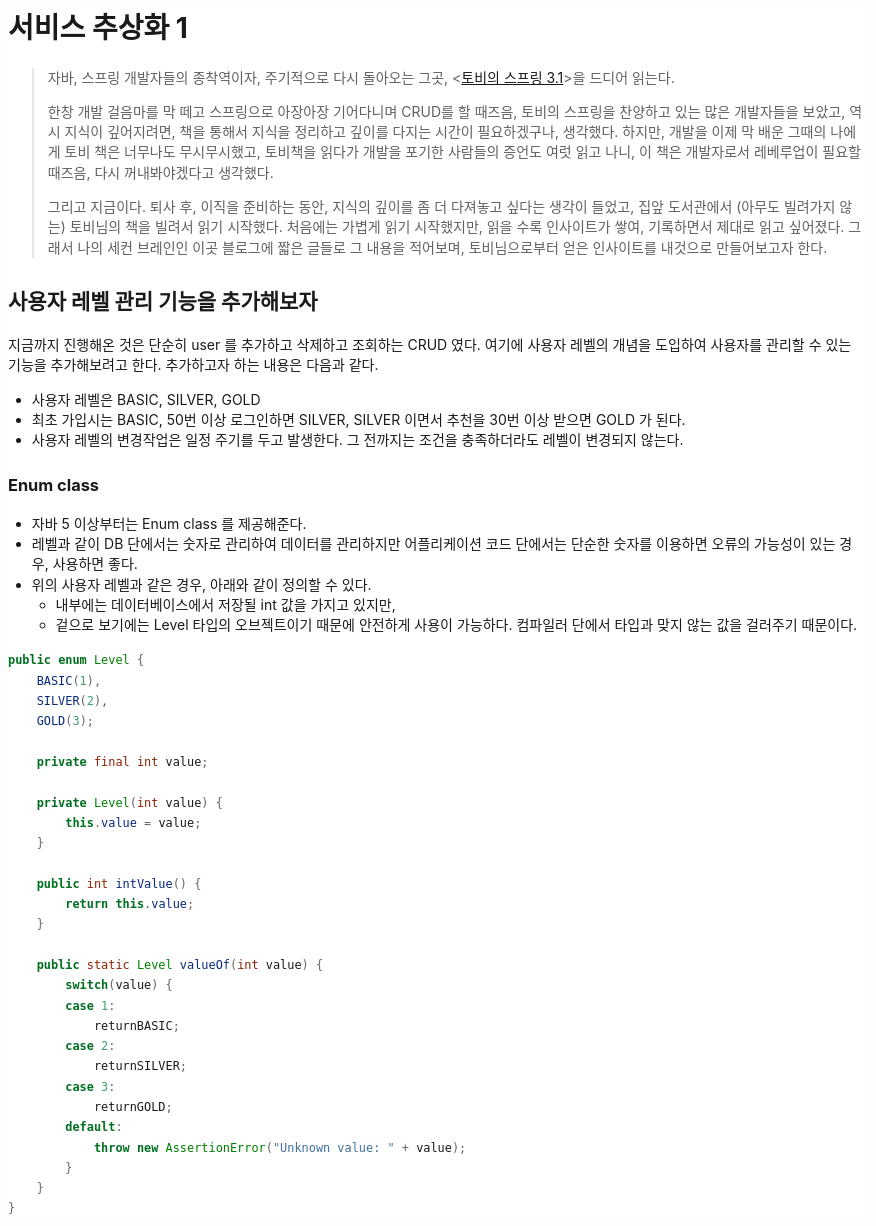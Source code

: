 # 서비스 추상화 1

> 자바, 스프링 개발자들의 종착역이자, 주기적으로 다시 돌아오는 그곳, <[토비의 스프링 3.1](http://www.yes24.com/Product/Goods/7516911)>을 드디어 읽는다.&#x20;
>
> 한창 개발 걸음마를 막 떼고 스프링으로 아장아장 기어다니며 CRUD를 할 때즈음, 토비의 스프링을 찬양하고 있는 많은 개발자들을 보았고, 역시 지식이 깊어지려면, 책을 통해서 지식을 정리하고 깊이를 다지는 시간이 필요하겠구나, 생각했다. 하지만, 개발을 이제 막 배운 그때의 나에게 토비 책은 너무나도 무시무시했고, 토비책을 읽다가 개발을 포기한 사람들의 증언도 여럿 읽고 나니, 이 책은 개발자로서 레베루업이 필요할 때즈음, 다시 꺼내봐야겠다고 생각했다.&#x20;
>
> 그리고 지금이다. 퇴사 후, 이직을 준비하는 동안, 지식의 깊이를 좀 더 다져놓고 싶다는 생각이 들었고, 집앞 도서관에서 (아무도 빌려가지 않는) 토비님의 책을 빌려서 읽기 시작했다. 처음에는 가볍게 읽기 시작했지만, 읽을 수록 인사이트가 쌓여, 기록하면서 제대로 읽고 싶어졌다. 그래서 나의 세컨 브레인인 이곳 블로그에 짧은 글들로 그 내용을 적어보며, 토비님으로부터 얻은 인사이트를 내것으로 만들어보고자 한다. &#x20;

## 사용자 레벨 관리 기능을 추가해보자

지금까지 진행해온 것은 단순히 user 를 추가하고 삭제하고 조회하는 CRUD 였다. 여기에 사용자 레벨의 개념을 도입하여 사용자를 관리할 수 있는 기능을 추가해보려고 한다. 추가하고자 하는 내용은 다음과 같다.

* 사용자 레벨은 BASIC, SILVER, GOLD
* 최초 가입시는 BASIC, 50번 이상 로그인하면 SILVER, SILVER 이면서 추천을 30번 이상 받으면 GOLD 가 된다.
* 사용자 레벨의 변경작업은 일정 주기를 두고 발생한다. 그 전까지는 조건을 충족하더라도 레벨이 변경되지 않는다.

### Enum class

* 자바 5 이상부터는 Enum class 를 제공해준다.
* 레벨과 같이 DB 단에서는 숫자로 관리하여 데이터를 관리하지만 어플리케이션 코드 단에서는 단순한 숫자를 이용하면 오류의 가능성이 있는 경우, 사용하면 좋다.
* 위의 사용자 레벨과 같은 경우, 아래와 같이 정의할 수 있다.
  * 내부에는 데이터베이스에서 저장될 int 값을 가지고 있지만,
  * 겉으로 보기에는 Level 타입의 오브젝트이기 때문에 안전하게 사용이 가능하다. 컴파일러 단에서 타입과 맞지 않는 값을 걸러주기 때문이다.&#x20;

```java
public enum Level {
	BASIC(1),
	SILVER(2),
	GOLD(3);
	
    private final int value;

    private Level(int value) {
        this.value = value;
    }

    public int intValue() {
        return this.value;
    }

    public static Level valueOf(int value) {
        switch(value) {
        case 1:
            returnBASIC;
        case 2:
            returnSILVER;
        case 3:
            returnGOLD;
        default:
            throw new AssertionError("Unknown value: " + value);
        }
    }
}

```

● ● ●

→ **Task statement**
Repeat the records word for word. Leave out whatever pictures they hold.

→ **Task response**
Source code

: # 서비스 추상화 1

> 자바, 스프링 개발자들의 종착역이자, 주기적으로 다시 돌아오는 그곳, <[토비의 스프링 3.1](http://www.yes24.com/Product/Goods/7516911)>을 드디어 읽는다.&#x20;
>
> 한창 개발 걸음마를 막 떼고 스프링으로 아장아장 기어다니며 CRUD를 할 때즈음, 토비의 스프링을 찬양하고 있는 많은 개발자들을 보았고, 역시 지식이 깊어지려면, 책을 통해서 지식을 정리하고 깊이를 다지는 시간이 필요하겠구나, 생각했다. 하지만, 개발을 이제 막 배운 그때의 나에게 토비 책은 너무나도 무시무시했고, 토비책을 읽다가 개발을 포기한 사람들의 증언도 여럿 읽고 나니, 이 책은 개발자로서 레베루업이 필요할 때즈음, 다시 꺼내봐야겠다고 생각했다.&#x20;
>
> 그리고 지금이다. 퇴사 후, 이직을 준비하는 동안, 지식의 깊이를 좀 더 다져놓고 싶다는 생각이 들었고, 집앞 도서관에서 (아무도 빌려가지 않는) 토비님의 책을 빌려서 읽기 시작했다. 처음에는 가볍게 읽기 시작했지만, 읽을 수록 인사이트가 쌓여, 기록하면서 제대로 읽고 싶어졌다. 그래서 나의 세컨 브레인인 이곳 블로그에 짧은 글들로 그 내용을 적어보며, 토비님으로부터 얻은 인사이트를 내것으로 만들어보고자 한다. &#x20;

## 사용자 레벨 관리 기능을 추가해보자

지금까지 진행해온 것은 단순히 user 를 추가하고 삭제하고 조회하는 CRUD 였다. 여기에 사용자 레벨의 개념을 도입하여 사용자를 관리할 수 있는 기능을 추가해보려고 한다. 추가하고자 하는 내용은 다음과 같다.

* 사용자 레벨은 BASIC, SILVER, GOLD
* 최초 가입시는 BASIC, 50번 이상 로그인하면 SILVER, SILVER 이면서 추천을 30번 이상 받으면 GOLD 가 된다.
* 사용자 레벨의 변경작업은 일정 주기를 두고 발생한다. 그 전까지는 조건을 충족하더라도 레벨이 변경되지 않는다.

### Enum class

* 자바 5 이상부터는 Enum class 를 제공해준다.
* 레벨과 같이 DB 단에서는 숫자로 관리하여 데이터를 관리하지만 어플리케이션 코드 단에서는 단순한 숫자를 이용하면 오류의 가능성이 있는 경우, 사용하면 좋다.
* 위의 사용자 레벨과 같은 경우, 아래와 같이 정의할 수 있다.
  * 내부에는 데이터베이스에서 저장될 int 값을 가지고 있지만,
  * 겉으로 보기에는 Level 타입의 오브젝트이기 때문에 안전하게 사용이 가능하다. 컴파일러 단에서 타입과 맞지 않는 값을 걸러주기 때문이다.&#x20;

```java
public enum Level {
	BASIC(1),
	SILVER(2),
	GOLD(3);
	
    private final int value;

    private Level(int value) {
        this.value = value;
    }

    public int intValue() {
        return this.value;
    }

    public static Level valueOf(int value) {
        switch(value) {
        case 1:
            returnBASIC;
        case 2:
            returnSILVER;
        case 3:
            returnGOLD;
        default:
            throw new AssertionError("Unknown value: " + value);
        }
    }
}

```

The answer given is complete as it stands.